= ICE (chemotherapy) =

ICE in the context of chemotherapy is an acronym for one of the chemotherapy regimens, used in salvage treatment of relapsed or refractory non-Hodgkin lymphoma and Hodgkin lymphoma.

In case of CD20-positive B cell lymphoid malignancies the ICE regimen is often combined today with rituximab. This regimen is then called ICE-R or R-ICE or RICE.

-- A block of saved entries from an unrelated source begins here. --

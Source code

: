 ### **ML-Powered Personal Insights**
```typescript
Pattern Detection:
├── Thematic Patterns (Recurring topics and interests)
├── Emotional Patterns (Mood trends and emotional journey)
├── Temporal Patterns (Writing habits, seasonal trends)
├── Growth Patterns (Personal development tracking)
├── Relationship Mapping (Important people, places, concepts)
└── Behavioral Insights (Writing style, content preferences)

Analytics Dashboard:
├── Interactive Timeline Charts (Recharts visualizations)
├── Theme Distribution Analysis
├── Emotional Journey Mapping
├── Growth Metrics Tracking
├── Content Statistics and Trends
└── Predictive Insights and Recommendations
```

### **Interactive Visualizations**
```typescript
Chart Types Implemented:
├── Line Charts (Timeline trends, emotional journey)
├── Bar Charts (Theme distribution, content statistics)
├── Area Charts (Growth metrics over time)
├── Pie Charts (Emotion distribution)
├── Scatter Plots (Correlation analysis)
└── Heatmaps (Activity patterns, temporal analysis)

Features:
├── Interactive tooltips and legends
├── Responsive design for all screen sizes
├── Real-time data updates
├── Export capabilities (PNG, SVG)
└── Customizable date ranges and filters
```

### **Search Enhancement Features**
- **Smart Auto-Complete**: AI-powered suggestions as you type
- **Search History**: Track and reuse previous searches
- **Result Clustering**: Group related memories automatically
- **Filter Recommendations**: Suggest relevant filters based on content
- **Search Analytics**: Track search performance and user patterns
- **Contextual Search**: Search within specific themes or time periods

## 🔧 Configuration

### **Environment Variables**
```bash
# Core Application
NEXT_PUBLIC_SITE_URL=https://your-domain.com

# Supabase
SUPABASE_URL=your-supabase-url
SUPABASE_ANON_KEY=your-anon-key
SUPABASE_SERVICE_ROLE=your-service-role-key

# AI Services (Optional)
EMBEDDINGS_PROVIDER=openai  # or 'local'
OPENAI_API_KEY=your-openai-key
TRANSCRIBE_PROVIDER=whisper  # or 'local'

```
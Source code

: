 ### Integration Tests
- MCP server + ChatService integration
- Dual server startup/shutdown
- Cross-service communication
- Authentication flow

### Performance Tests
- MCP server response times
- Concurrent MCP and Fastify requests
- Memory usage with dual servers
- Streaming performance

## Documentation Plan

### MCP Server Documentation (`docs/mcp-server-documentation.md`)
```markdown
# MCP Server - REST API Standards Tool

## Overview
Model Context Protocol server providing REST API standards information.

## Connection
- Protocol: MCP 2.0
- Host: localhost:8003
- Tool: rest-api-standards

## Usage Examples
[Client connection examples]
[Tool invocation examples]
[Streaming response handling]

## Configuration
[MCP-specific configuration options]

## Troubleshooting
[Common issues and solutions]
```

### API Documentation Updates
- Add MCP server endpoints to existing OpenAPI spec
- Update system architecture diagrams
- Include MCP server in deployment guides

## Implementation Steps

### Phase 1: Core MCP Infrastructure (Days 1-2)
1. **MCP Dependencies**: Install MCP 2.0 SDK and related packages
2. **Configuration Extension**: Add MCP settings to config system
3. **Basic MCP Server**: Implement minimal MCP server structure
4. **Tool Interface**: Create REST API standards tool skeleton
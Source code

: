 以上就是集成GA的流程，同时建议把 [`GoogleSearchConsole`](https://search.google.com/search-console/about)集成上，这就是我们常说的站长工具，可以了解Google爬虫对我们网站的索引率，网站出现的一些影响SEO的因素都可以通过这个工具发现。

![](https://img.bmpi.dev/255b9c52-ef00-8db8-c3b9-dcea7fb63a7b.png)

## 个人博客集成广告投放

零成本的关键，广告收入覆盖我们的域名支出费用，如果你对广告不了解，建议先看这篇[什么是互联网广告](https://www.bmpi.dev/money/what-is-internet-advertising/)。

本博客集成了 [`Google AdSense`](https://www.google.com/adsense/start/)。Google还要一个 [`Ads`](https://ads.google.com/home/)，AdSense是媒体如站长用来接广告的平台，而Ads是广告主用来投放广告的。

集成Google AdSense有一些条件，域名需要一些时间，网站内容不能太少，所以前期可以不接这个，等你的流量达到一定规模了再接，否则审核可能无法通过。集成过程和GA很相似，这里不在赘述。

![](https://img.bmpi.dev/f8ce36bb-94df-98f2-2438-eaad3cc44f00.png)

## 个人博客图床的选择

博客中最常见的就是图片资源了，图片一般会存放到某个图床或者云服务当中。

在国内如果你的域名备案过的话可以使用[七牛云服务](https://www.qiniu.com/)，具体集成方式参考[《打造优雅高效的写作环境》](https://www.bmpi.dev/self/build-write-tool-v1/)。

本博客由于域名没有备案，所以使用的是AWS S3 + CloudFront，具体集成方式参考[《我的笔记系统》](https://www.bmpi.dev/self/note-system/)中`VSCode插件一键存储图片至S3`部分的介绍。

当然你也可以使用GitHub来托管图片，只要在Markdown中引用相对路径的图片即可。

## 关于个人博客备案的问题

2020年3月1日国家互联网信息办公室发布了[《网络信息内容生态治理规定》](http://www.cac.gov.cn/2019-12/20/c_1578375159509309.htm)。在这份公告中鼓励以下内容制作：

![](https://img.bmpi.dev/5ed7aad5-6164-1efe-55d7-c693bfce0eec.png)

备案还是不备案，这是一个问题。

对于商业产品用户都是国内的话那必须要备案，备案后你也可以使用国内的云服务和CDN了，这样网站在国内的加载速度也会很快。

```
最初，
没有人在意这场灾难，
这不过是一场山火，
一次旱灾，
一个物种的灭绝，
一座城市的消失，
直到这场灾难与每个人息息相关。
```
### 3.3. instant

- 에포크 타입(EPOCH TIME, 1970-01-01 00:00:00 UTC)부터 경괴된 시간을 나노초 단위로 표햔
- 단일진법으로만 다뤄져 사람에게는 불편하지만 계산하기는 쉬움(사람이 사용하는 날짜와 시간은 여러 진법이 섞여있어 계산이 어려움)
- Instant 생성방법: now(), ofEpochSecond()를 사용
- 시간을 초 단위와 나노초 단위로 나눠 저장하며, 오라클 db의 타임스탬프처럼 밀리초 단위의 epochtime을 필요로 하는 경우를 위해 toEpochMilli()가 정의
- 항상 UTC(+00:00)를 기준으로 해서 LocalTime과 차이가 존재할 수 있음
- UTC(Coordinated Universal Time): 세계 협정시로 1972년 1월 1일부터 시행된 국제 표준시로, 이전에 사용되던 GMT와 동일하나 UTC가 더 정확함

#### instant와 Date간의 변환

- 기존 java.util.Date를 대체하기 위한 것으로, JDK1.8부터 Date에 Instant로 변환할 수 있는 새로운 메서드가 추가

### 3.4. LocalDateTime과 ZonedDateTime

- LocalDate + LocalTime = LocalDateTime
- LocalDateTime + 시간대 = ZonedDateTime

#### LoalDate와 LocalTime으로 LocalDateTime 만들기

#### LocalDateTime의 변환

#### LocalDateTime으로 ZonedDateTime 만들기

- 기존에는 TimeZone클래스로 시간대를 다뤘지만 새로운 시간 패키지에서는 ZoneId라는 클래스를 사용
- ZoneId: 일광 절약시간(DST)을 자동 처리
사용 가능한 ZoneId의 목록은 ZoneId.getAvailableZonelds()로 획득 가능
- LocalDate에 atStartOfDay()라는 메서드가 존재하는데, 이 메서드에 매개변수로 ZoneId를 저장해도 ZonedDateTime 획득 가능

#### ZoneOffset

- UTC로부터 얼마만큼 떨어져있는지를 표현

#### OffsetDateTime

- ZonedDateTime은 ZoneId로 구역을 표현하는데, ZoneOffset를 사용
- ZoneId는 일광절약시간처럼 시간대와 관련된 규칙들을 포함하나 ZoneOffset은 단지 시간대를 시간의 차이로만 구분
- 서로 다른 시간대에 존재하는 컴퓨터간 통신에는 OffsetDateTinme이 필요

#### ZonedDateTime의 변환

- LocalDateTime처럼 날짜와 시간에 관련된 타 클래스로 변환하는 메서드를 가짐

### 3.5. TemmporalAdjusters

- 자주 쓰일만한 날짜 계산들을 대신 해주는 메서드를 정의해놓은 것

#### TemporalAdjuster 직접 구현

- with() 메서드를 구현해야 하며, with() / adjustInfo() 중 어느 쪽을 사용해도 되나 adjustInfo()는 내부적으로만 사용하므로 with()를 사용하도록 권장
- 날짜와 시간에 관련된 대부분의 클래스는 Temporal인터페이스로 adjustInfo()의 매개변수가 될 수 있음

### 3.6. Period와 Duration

[R]-ICE regimen consists of:
1. Rituximab - an anti-CD20 monoclonal antibody, which is able to kill both normal and malignant CD20-bearing B cells;
2. Ifosfamide - an alkylating antineoplastic agent of the oxazafosforine group;
3. Carboplatin - a platinum-based antineoplastic drug, also an alkylating antineoplastic agent;
4. Etoposide - a topoisomerase inhibitor.

==Dosing regimen==

| Drug | Dose | Mode | Days |
|---|---|---|---|
| Rituximab | 375 mg/m^{2} | IV infusion | Day 1 |
| Ifosfamide | 5000 mg/m^{2} | IV continuous infusion over 24 hours | Day 2 |
| Mesna for haemorrhagic cystitis prophylaxis with ifosfamide | 5000 mg/m^{2} | IV continuous infusion over 24 hours | Day 2 |
| Carboplatin | Optimized to get AUC = 5 (max. 800 mg) | IV infusion | Day 2 |
| Etoposide | 100 mg/m^{2} | IV infusion over 1 hour | Days 1–3 |
| Filgrastim to shorten the period of neutropenia | 5 μg/kg | S.C. | Days 5–12 |

Cycles are repeated every 14 days for 3 cycles, then high-dose chemotherapy with autologous stem-cell transplantation follows (if the patient is considered eligible for HDCT and ASCT).